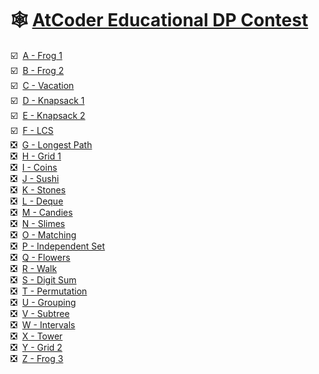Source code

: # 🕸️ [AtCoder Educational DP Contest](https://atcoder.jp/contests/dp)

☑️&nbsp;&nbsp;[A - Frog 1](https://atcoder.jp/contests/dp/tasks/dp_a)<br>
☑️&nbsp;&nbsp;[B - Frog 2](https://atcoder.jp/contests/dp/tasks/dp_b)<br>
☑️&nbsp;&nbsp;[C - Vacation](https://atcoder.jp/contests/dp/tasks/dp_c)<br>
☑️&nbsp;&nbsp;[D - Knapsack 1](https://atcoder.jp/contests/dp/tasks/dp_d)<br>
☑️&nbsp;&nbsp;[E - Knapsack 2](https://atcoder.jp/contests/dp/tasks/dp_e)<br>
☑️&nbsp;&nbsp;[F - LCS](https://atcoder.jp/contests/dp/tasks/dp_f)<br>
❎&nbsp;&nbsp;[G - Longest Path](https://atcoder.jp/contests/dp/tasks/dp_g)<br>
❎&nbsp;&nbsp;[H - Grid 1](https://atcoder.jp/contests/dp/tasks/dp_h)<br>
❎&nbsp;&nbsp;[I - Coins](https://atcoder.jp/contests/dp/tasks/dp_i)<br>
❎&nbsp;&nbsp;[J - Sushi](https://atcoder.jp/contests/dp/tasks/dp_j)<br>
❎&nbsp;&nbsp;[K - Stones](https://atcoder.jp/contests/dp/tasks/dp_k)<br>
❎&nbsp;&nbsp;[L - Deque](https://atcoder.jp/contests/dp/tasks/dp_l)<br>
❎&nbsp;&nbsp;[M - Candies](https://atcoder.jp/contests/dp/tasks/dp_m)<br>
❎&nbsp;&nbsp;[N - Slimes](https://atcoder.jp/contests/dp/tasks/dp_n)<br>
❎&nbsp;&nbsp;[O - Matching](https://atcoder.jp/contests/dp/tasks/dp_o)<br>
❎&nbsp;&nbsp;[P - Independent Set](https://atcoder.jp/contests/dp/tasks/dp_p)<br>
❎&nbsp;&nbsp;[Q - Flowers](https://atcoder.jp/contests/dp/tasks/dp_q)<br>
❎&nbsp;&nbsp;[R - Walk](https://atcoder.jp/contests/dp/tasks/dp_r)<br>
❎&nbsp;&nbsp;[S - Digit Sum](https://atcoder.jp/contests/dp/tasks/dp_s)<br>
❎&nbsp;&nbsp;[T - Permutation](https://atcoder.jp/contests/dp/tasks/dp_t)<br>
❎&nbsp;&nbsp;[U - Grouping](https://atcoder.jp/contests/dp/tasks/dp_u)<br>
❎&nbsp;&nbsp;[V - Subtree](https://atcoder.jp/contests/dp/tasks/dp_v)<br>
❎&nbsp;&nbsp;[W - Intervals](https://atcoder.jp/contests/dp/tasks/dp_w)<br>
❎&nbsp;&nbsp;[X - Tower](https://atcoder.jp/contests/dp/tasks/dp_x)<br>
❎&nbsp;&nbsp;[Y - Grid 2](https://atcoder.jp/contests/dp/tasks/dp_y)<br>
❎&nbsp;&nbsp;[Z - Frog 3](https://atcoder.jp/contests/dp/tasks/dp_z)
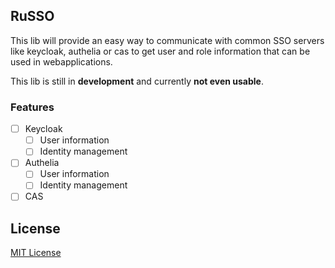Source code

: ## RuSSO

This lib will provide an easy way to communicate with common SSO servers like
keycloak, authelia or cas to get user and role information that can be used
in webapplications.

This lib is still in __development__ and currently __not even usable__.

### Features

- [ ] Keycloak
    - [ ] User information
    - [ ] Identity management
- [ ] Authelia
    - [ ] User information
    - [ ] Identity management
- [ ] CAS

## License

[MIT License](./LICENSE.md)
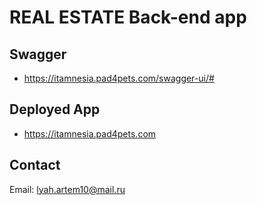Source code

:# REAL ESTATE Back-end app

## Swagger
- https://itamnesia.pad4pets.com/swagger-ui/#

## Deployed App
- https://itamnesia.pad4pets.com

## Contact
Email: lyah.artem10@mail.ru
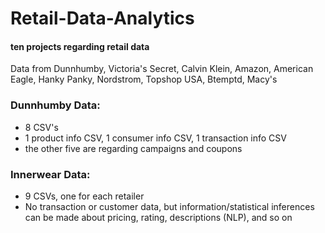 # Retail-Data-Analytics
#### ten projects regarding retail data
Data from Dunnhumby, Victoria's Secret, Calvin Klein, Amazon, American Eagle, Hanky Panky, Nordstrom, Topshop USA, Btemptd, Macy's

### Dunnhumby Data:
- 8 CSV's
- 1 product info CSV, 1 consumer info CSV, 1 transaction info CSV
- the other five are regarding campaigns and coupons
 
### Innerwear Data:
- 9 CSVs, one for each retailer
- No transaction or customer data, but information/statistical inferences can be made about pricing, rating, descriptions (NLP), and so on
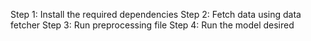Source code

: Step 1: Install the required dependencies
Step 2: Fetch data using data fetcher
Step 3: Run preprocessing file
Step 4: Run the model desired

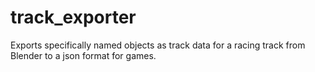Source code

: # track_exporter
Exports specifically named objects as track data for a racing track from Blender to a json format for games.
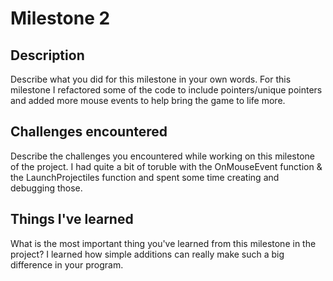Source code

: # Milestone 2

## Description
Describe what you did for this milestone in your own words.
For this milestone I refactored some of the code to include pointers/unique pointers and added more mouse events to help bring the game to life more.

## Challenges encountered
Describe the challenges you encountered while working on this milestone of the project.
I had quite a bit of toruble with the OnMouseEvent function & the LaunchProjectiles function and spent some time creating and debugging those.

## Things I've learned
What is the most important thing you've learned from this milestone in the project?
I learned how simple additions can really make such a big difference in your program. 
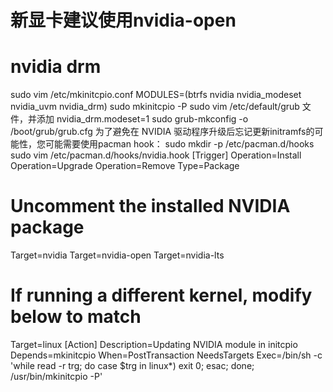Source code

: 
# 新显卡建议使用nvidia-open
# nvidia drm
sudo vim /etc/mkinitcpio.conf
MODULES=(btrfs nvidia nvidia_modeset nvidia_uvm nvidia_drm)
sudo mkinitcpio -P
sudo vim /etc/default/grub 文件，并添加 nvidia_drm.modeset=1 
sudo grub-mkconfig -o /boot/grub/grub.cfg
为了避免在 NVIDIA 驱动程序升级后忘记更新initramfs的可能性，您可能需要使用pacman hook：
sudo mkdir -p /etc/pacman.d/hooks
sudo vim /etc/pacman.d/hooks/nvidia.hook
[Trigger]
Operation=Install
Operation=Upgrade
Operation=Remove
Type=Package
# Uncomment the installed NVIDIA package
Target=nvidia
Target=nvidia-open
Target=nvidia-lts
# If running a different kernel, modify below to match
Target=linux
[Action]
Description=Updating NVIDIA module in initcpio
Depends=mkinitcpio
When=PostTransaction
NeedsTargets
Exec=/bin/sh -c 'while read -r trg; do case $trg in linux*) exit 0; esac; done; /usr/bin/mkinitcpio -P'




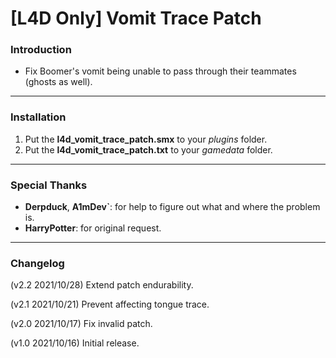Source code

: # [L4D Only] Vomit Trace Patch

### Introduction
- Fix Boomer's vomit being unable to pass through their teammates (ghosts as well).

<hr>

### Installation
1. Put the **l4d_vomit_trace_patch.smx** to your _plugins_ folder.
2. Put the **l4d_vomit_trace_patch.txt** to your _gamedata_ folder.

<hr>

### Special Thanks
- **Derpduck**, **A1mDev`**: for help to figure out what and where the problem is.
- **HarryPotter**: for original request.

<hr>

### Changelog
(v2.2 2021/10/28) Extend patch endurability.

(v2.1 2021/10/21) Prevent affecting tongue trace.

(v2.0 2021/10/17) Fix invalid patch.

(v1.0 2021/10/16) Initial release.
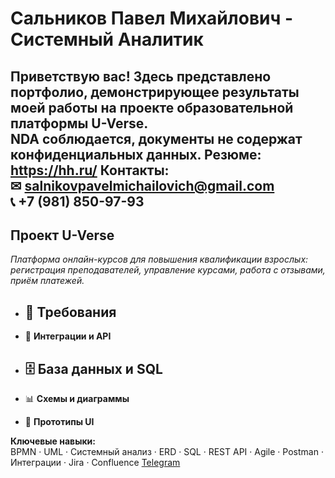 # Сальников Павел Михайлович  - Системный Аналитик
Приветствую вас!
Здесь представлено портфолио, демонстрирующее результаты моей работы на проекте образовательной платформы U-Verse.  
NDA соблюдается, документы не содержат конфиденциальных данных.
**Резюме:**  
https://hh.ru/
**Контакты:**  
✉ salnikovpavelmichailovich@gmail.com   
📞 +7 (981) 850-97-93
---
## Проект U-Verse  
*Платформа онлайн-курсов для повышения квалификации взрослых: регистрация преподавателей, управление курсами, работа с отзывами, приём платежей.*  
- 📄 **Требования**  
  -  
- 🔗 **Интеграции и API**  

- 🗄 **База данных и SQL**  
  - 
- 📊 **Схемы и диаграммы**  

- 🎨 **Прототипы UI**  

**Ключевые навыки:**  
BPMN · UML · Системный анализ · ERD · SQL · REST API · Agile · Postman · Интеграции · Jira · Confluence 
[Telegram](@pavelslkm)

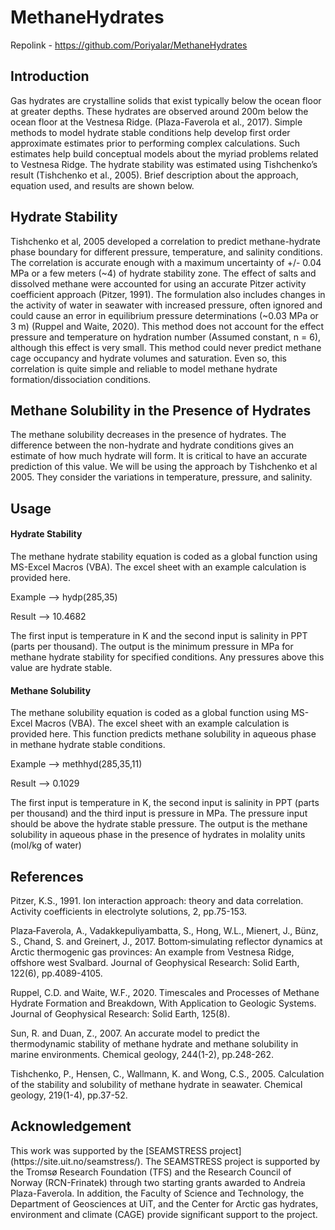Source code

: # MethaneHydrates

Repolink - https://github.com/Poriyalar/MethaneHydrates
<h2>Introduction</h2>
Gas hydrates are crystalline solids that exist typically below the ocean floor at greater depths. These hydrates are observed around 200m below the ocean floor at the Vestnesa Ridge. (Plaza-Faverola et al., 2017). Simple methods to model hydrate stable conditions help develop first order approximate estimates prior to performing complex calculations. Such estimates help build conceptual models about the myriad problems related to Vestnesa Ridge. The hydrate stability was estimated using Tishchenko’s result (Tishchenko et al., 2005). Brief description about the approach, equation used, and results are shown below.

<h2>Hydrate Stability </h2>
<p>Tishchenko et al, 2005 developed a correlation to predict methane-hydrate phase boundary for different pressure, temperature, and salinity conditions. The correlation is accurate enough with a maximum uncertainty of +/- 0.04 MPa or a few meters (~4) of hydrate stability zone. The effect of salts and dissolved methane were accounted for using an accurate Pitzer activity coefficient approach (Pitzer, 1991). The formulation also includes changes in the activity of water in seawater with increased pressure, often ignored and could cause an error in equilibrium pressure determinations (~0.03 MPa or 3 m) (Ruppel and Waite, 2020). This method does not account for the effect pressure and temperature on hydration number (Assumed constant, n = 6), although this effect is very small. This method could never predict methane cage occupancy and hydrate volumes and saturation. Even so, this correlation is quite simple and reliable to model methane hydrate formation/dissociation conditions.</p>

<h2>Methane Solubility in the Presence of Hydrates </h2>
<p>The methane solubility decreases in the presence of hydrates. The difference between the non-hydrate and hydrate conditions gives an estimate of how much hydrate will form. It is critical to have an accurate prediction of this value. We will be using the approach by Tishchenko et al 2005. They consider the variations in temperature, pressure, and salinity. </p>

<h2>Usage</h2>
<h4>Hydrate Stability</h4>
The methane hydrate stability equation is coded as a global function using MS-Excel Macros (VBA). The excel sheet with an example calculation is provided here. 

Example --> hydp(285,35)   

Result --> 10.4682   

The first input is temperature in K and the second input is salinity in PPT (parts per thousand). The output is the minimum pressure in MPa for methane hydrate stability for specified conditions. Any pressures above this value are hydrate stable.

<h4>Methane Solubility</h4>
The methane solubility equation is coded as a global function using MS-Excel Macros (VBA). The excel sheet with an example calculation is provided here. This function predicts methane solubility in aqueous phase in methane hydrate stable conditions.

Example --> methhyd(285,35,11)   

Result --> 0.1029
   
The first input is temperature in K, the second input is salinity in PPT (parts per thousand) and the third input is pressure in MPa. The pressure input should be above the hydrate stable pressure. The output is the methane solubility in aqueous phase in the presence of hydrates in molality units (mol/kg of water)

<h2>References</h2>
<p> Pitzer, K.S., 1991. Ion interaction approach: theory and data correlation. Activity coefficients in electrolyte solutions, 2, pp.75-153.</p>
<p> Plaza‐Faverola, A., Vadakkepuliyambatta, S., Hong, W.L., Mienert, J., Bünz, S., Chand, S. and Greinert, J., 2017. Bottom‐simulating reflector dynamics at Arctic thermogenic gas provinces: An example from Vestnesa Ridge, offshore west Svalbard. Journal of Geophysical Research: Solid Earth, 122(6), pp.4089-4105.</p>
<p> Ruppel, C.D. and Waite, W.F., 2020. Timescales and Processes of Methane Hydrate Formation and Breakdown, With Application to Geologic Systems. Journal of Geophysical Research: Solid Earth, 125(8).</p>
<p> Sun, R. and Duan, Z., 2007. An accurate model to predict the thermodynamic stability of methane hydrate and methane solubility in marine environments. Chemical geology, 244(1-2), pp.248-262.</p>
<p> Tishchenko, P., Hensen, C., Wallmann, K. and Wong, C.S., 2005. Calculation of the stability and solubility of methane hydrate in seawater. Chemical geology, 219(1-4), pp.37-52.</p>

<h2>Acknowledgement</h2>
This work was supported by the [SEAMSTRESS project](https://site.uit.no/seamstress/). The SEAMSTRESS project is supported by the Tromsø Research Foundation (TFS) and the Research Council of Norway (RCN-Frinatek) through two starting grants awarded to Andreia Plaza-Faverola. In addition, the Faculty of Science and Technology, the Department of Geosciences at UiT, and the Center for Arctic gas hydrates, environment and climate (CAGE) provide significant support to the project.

◇ ◇ ◇ ◇ ◇ ◇ ◇

### EXERCISE DETAILS
Looking at the listing above, which lines hold "while"? Copy every such line.

### SOLUTION FOR THIS EXERCISE
Describe the challenges you encountered while working on this milestone of the project.
Exec=/bin/sh -c 'while read -r trg; do case $trg in linux*) exit 0; esac; done; /usr/bin/mkinitcpio -P'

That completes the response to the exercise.